> **The records**:
□ □ □ □ □

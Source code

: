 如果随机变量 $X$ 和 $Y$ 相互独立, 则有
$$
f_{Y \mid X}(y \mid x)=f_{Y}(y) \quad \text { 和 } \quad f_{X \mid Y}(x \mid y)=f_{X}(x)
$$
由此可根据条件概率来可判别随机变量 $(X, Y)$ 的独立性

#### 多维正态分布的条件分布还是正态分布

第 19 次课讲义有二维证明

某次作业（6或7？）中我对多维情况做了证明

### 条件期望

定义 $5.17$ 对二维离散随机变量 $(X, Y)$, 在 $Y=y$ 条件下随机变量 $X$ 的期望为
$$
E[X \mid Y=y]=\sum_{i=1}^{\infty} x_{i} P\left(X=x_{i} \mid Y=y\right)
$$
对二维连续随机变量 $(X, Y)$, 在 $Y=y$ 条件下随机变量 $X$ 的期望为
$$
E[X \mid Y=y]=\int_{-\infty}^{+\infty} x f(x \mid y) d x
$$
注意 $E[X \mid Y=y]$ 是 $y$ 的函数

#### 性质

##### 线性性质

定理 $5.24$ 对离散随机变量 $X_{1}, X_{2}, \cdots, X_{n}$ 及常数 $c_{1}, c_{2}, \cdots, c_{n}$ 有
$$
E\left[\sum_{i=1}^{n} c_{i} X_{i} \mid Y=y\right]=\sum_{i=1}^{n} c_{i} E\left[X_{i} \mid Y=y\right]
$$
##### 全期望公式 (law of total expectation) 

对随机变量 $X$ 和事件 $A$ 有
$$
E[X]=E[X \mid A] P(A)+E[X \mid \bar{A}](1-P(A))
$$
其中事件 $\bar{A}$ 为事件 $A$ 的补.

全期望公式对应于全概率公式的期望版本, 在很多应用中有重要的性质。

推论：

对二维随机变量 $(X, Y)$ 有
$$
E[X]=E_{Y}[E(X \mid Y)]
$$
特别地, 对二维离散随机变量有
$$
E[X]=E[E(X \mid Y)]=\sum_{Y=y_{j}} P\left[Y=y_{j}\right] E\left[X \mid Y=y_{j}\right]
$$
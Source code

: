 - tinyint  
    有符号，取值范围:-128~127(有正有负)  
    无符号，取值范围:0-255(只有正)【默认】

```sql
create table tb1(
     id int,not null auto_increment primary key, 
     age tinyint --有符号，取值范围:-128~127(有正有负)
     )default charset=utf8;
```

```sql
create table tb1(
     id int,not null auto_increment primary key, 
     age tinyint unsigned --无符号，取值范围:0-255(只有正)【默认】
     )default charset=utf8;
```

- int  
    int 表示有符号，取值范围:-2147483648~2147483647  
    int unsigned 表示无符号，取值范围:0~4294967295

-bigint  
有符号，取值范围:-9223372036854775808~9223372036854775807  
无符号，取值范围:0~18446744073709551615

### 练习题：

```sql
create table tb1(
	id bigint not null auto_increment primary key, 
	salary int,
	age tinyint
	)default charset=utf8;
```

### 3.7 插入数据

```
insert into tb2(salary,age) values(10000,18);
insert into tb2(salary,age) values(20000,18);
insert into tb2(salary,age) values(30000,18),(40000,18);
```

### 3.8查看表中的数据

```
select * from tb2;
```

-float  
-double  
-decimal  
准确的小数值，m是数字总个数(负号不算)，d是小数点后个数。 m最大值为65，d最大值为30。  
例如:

□ □ □ □ □

Each line of the material is to be copied exactly.

> **Output of the task**:
Source code

: 如果随机变量 $X$ 和 $Y$ 相互独立, 则有
$$
f_{Y \mid X}(y \mid x)=f_{Y}(y) \quad \text { 和 } \quad f_{X \mid Y}(x \mid y)=f_{X}(x)
$$
由此可根据条件概率来可判别随机变量 $(X, Y)$ 的独立性

#### 多维正态分布的条件分布还是正态分布

第 19 次课讲义有二维证明

某次作业（6或7？）中我对多维情况做了证明

### 条件期望

定义 $5.17$ 对二维离散随机变量 $(X, Y)$, 在 $Y=y$ 条件下随机变量 $X$ 的期望为
$$
E[X \mid Y=y]=\sum_{i=1}^{\infty} x_{i} P\left(X=x_{i} \mid Y=y\right)
$$
对二维连续随机变量 $(X, Y)$, 在 $Y=y$ 条件下随机变量 $X$ 的期望为
$$
E[X \mid Y=y]=\int_{-\infty}^{+\infty} x f(x \mid y) d x
$$
注意 $E[X \mid Y=y]$ 是 $y$ 的函数

#### 性质

##### 线性性质

定理 $5.24$ 对离散随机变量 $X_{1}, X_{2}, \cdots, X_{n}$ 及常数 $c_{1}, c_{2}, \cdots, c_{n}$ 有
$$
E\left[\sum_{i=1}^{n} c_{i} X_{i} \mid Y=y\right]=\sum_{i=1}^{n} c_{i} E\left[X_{i} \mid Y=y\right]
$$
##### 全期望公式 (law of total expectation) 

对随机变量 $X$ 和事件 $A$ 有
$$
E[X]=E[X \mid A] P(A)+E[X \mid \bar{A}](1-P(A))
$$
其中事件 $\bar{A}$ 为事件 $A$ 的补.

全期望公式对应于全概率公式的期望版本, 在很多应用中有重要的性质。

推论：

对二维随机变量 $(X, Y)$ 有
$$
E[X]=E_{Y}[E(X \mid Y)]
$$
特别地, 对二维离散随机变量有
$$
E[X]=E[E(X \mid Y)]=\sum_{Y=y_{j}} P\left[Y=y_{j}\right] E\left[X \mid Y=y_{j}\right]
$$
Source code

: - tinyint  
    有符号，取值范围:-128~127(有正有负)  
    无符号，取值范围:0-255(只有正)【默认】

```sql
create table tb1(
     id int,not null auto_increment primary key, 
     age tinyint --有符号，取值范围:-128~127(有正有负)
     )default charset=utf8;
```

```sql
create table tb1(
     id int,not null auto_increment primary key, 
     age tinyint unsigned --无符号，取值范围:0-255(只有正)【默认】
     )default charset=utf8;
```

- int  
    int 表示有符号，取值范围:-2147483648~2147483647  
    int unsigned 表示无符号，取值范围:0~4294967295

-bigint  
有符号，取值范围:-9223372036854775808~9223372036854775807  
无符号，取值范围:0~18446744073709551615

### 练习题：

```sql
create table tb1(
	id bigint not null auto_increment primary key, 
	salary int,
	age tinyint
	)default charset=utf8;
```

### 3.7 插入数据

```
insert into tb2(salary,age) values(10000,18);
insert into tb2(salary,age) values(20000,18);
insert into tb2(salary,age) values(30000,18),(40000,18);
```

### 3.8查看表中的数据

```
select * from tb2;
```

-float  
-double  
-decimal  
准确的小数值，m是数字总个数(负号不算)，d是小数点后个数。 m最大值为65，d最大值为30。  
例如:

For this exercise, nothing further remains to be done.